Keep the explanation short and concrete. A one-minute summary with facts is usually more useful than a long story.

Ask for the detailed explanation and the records

Use the notice names out loud. After the BFCC-QIO is notified, the hospital must give a Detailed Notice of Discharge, or the non-hospital provider must give a Detailed Explanation of Non-Coverage. These notices should explain why care is ending and which Medicare rule or policy applies.

Also ask for the file. Medicare says you can request copies of the materials sent to the BFCC-QIO. Ask for the discharge plan, the most recent nursing and therapy notes, medication list, clinician orders, and any written reason the provider says the current level of care is no longer needed.

Get clinician support fast

Ask for a short note today, not a perfect letter next week. Medicare’s rights and protections page tells patients to ask their doctor for information that may help the case. A same-day note from the doctor, nurse practitioner, therapist, or hospice clinician can help a lot.

The note should answer three things:

  • What skilled or hospital-level care is still needed
  • What could go wrong if care ends now
  • Why home or a lower level of care is not safe today

Keep a paper trail

Write down names, times, and promises. Keep every notice, envelope, phone number, and decision letter. Take phone photos if papers may disappear. Ask the case manager or nurse to note in the chart that the discharge or service ending is disputed.

Do not leave empty-handed. Before anyone goes home or to a lower level of care, keep copies of the notice, the detailed explanation, the discharge plan, medication list, and any appeal decision already received.

What happens during the review

Watch for the second notice and the callback. Once the BFCC-QIO gets the request, it notifies the provider and, when relevant, the Medicare health plan. Then the provider must give the detailed notice explaining why care is ending. Medicare says hospital decisions are made within 1 day after the BFCC-QIO gets the information it needs, and other settings are decided by close of business the day after the BFCC-QIO has the information it needs.
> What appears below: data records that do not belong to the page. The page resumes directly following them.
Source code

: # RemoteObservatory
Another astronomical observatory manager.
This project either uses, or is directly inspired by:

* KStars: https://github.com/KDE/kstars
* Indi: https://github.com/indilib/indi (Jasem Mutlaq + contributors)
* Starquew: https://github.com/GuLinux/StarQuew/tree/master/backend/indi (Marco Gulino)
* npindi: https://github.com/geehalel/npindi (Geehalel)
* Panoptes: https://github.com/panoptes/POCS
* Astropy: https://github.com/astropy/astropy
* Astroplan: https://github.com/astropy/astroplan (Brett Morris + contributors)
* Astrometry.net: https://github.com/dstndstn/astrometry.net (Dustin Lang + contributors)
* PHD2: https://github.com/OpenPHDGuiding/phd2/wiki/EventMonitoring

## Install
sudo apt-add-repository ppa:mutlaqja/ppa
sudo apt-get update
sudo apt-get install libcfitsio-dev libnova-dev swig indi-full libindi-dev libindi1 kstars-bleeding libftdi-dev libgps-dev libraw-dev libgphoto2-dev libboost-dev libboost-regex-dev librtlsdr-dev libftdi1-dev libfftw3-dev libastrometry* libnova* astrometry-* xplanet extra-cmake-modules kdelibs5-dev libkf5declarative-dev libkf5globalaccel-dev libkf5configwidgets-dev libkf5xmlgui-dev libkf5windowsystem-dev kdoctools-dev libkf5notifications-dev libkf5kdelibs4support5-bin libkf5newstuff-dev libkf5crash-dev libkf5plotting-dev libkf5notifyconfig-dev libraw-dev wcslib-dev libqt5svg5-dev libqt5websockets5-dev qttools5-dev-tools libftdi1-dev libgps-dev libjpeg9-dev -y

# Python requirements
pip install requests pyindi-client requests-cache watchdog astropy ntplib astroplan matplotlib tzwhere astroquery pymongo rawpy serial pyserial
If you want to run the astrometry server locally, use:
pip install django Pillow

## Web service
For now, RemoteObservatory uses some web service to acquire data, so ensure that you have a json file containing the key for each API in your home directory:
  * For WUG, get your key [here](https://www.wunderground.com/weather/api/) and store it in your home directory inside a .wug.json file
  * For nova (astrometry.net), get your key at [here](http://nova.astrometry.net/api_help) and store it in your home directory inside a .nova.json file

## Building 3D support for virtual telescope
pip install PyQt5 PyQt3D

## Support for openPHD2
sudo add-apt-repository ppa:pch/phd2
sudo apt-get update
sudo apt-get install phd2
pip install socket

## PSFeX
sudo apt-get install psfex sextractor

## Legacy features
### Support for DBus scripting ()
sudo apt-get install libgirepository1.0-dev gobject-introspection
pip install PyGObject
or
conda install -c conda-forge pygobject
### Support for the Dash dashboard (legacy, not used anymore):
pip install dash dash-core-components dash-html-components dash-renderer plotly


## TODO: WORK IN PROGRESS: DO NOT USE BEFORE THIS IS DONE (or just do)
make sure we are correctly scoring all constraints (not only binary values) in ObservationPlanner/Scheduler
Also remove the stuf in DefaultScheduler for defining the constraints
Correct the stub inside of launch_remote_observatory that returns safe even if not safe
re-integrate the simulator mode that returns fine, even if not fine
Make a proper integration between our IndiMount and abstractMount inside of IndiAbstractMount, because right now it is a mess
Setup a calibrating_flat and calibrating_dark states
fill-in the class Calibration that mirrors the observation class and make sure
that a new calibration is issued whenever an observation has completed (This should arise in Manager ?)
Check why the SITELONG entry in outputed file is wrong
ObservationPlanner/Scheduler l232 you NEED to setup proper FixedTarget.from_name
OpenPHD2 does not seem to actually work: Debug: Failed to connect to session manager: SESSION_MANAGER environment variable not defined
Expect two sources of information. The BFCC-QIO will look at records from the provider and also ask why the senior believes coverage should continue. The written decision should explain the result, the reasons, and what further review rights exist.

Read the decision for the exact time coverage changes. That time matters if a bill shows up later.

Document checklist

Gather these first. Paper copies are fine. Phone photos are fine. The goal is speed, not perfection.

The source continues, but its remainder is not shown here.